§ DATA LISTING:
==============================
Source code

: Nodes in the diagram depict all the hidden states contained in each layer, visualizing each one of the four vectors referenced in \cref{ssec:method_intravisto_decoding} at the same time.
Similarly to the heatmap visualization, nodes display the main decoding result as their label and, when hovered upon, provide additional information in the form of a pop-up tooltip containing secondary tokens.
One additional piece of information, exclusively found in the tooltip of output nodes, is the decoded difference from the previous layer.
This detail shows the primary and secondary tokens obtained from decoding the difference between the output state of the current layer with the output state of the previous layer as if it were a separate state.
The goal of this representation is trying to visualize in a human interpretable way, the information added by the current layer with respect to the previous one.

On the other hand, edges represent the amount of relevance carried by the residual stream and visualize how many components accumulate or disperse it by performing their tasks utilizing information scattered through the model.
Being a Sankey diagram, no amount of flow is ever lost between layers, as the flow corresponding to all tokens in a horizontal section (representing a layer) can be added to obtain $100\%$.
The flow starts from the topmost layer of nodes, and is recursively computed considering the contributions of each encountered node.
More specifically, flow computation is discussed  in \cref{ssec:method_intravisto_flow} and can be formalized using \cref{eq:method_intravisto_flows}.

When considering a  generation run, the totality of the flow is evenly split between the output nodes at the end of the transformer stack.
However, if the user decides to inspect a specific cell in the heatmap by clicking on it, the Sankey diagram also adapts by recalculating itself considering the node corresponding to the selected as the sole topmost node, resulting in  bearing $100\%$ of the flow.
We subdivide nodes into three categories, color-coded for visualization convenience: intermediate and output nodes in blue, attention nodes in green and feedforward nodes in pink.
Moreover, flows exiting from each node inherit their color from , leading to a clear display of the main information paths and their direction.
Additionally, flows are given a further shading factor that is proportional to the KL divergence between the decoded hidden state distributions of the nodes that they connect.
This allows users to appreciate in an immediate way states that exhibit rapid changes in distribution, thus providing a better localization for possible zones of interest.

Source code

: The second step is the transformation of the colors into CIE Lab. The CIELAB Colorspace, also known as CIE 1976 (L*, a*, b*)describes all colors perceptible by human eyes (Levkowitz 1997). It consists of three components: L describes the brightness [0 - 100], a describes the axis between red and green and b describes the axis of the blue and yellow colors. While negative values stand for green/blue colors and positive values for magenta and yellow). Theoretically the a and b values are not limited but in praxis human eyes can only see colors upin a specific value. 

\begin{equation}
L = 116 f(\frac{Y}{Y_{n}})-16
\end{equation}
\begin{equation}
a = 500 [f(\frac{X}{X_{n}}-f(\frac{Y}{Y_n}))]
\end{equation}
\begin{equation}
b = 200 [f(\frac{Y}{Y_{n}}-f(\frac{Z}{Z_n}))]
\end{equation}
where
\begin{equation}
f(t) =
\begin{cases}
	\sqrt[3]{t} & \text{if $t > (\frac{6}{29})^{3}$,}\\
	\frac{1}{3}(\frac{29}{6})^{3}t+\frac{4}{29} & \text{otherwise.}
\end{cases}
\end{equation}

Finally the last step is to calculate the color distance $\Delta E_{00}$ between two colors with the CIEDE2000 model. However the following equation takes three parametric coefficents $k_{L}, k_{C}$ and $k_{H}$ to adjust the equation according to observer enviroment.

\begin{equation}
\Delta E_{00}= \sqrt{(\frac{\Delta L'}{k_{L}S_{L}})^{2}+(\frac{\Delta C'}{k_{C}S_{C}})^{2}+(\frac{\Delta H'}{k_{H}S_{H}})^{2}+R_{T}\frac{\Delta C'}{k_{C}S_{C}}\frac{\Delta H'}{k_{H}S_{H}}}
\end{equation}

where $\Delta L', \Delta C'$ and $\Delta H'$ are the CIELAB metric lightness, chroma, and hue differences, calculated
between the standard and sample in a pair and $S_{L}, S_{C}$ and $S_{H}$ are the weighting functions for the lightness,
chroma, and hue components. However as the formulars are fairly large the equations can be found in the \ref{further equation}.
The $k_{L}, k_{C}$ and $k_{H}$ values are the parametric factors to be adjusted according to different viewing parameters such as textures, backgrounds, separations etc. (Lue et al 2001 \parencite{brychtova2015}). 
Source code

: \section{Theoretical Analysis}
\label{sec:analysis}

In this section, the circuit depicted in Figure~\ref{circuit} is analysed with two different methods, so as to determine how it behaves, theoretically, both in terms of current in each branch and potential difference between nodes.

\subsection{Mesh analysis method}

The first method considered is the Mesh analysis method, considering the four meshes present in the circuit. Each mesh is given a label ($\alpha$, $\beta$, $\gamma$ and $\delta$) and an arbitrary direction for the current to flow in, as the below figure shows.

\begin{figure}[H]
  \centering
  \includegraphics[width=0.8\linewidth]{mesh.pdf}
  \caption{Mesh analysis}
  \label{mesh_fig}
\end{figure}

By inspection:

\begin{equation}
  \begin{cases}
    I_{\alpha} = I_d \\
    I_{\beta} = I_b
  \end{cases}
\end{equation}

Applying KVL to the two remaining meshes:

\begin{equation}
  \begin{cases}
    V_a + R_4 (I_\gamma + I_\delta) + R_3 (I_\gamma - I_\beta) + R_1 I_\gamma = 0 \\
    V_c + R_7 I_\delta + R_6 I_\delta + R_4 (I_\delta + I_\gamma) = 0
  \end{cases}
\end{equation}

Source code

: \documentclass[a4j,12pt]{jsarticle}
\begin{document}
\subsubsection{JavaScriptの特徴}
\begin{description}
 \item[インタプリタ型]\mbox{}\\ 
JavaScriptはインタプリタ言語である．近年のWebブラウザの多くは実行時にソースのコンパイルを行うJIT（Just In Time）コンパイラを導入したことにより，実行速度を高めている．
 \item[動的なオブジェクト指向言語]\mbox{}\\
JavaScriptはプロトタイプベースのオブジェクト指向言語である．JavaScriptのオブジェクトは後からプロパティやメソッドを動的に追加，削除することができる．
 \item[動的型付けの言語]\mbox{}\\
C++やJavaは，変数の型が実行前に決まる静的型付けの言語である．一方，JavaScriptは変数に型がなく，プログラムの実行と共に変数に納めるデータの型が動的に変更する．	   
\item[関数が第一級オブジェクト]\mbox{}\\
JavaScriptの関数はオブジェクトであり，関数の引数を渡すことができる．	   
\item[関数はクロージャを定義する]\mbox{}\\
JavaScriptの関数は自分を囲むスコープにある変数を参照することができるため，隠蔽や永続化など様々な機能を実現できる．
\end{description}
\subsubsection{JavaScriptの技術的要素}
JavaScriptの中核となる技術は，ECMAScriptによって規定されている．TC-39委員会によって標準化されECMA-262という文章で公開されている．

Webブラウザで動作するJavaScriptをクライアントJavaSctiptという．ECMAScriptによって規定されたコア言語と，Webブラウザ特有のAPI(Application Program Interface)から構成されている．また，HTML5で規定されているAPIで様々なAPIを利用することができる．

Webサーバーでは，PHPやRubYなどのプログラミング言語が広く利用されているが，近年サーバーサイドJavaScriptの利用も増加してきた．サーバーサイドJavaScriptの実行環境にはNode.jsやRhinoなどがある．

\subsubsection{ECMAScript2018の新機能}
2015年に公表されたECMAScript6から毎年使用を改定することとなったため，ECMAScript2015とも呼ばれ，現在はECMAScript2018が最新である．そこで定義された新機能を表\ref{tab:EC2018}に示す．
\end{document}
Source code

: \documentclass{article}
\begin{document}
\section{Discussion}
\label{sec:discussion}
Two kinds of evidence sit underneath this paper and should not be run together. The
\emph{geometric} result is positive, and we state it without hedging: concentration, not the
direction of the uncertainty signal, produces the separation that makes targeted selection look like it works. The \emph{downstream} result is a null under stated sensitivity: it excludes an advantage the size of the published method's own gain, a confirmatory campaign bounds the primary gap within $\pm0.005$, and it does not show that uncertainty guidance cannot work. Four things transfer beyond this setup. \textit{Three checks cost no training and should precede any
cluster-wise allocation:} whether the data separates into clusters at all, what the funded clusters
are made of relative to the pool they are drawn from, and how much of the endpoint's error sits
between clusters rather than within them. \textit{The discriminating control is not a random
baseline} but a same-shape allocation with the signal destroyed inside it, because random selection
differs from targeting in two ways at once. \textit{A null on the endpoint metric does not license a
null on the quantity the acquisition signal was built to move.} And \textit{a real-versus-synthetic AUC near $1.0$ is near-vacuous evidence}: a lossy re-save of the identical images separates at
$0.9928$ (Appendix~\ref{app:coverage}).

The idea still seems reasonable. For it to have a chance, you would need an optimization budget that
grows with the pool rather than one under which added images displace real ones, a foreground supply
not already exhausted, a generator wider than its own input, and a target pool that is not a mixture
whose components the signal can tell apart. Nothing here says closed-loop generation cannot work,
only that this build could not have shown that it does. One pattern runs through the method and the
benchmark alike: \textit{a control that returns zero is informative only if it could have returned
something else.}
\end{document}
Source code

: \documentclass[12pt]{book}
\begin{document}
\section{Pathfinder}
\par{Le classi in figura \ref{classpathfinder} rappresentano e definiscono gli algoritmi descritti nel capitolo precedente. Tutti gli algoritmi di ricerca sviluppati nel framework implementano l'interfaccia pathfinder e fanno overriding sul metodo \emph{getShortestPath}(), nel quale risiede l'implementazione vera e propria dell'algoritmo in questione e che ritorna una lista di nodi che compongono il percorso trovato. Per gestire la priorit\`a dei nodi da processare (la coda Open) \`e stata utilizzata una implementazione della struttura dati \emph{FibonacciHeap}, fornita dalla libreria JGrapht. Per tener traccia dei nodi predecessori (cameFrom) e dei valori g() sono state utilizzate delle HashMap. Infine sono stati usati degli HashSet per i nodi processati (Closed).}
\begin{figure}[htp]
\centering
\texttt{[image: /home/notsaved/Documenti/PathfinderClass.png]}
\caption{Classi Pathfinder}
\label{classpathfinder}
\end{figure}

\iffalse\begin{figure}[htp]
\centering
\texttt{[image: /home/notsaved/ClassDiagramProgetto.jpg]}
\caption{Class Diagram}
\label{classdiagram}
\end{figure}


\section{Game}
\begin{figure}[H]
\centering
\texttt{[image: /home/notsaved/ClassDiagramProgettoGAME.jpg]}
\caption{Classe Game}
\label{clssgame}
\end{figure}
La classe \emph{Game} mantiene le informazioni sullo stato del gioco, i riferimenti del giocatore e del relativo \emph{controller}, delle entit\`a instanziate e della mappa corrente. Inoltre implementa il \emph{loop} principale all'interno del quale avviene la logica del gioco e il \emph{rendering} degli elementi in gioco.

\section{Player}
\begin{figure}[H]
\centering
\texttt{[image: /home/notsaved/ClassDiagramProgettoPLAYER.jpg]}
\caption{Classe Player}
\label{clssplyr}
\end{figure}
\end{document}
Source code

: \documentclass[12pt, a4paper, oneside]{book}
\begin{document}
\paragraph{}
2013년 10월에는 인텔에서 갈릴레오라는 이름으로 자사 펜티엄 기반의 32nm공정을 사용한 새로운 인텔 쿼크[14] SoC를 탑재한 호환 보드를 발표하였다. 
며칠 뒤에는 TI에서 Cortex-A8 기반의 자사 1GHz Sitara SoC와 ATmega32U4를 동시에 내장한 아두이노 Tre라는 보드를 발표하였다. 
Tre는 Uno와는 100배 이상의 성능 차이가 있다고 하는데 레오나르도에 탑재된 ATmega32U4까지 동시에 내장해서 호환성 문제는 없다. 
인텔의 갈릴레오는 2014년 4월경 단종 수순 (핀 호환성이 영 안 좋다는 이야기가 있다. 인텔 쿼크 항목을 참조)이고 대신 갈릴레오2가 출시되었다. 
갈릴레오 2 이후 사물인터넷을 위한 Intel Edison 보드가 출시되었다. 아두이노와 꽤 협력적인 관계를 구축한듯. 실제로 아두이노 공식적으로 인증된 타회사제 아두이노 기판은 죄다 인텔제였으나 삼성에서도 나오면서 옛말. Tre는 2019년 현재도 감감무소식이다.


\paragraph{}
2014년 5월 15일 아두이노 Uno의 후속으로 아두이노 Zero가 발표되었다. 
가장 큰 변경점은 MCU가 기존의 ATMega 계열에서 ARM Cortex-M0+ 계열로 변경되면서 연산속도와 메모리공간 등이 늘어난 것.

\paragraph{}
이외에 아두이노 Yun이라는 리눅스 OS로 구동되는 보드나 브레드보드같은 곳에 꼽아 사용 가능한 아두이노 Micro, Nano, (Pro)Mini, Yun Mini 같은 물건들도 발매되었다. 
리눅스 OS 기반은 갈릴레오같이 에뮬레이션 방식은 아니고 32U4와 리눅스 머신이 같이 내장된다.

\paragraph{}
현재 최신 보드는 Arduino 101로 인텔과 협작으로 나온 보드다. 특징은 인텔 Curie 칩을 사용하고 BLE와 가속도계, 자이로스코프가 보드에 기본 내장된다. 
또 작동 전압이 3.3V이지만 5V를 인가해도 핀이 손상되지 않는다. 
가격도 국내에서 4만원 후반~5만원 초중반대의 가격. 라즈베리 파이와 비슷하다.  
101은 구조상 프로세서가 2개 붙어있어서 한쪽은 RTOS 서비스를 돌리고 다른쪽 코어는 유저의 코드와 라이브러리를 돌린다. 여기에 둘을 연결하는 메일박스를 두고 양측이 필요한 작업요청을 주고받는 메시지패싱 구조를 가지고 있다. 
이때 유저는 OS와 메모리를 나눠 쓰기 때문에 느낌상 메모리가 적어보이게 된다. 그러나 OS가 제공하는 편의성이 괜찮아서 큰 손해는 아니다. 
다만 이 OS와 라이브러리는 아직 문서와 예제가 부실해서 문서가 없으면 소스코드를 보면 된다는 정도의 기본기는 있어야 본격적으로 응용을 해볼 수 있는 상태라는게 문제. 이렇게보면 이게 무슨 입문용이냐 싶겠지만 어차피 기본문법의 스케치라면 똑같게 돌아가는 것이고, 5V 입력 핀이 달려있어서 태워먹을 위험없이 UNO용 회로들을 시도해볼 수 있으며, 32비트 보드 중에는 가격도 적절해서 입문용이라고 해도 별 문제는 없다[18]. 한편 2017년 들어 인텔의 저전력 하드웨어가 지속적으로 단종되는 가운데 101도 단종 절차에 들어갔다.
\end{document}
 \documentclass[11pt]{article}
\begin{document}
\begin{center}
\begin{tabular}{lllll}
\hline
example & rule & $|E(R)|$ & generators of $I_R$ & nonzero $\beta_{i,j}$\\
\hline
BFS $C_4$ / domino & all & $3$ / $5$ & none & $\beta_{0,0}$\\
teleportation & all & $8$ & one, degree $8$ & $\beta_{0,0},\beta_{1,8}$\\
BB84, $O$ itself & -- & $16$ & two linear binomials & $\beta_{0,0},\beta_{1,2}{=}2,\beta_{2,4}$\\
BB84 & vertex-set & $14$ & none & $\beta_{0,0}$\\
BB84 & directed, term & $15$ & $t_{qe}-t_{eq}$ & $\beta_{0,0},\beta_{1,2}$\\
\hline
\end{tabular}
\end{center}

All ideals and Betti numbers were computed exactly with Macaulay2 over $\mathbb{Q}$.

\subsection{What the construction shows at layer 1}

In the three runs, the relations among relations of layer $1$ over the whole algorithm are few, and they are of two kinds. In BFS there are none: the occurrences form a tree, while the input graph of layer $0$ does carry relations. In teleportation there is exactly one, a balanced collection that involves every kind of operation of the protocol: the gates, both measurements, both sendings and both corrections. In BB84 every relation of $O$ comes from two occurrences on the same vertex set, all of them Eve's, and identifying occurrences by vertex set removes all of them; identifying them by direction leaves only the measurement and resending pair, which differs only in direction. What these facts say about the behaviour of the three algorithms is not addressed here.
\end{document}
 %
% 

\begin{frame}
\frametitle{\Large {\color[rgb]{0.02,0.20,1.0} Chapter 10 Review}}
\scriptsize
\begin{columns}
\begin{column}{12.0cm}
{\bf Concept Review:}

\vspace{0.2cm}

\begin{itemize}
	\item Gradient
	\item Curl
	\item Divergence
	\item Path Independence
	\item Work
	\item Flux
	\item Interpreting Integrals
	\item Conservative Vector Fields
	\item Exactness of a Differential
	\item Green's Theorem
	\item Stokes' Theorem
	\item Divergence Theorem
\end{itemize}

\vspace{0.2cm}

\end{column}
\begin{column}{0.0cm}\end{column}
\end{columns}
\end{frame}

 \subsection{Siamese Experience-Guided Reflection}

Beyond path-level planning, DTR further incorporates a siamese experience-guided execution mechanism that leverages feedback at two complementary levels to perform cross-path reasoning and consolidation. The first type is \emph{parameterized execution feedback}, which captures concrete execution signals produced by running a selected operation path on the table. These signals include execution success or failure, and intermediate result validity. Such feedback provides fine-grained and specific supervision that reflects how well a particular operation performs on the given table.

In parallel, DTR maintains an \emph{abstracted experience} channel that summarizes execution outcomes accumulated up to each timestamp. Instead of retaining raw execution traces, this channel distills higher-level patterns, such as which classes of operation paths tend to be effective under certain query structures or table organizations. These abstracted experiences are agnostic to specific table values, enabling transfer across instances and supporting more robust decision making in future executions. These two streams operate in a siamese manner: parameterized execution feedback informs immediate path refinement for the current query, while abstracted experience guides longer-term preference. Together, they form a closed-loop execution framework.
==============================
§ EXERCISE OBJECTIVE: Each line of the material that contains "caption" is to be counted, and only the total stated.

§ SOLUTION FOR THIS TASK: 5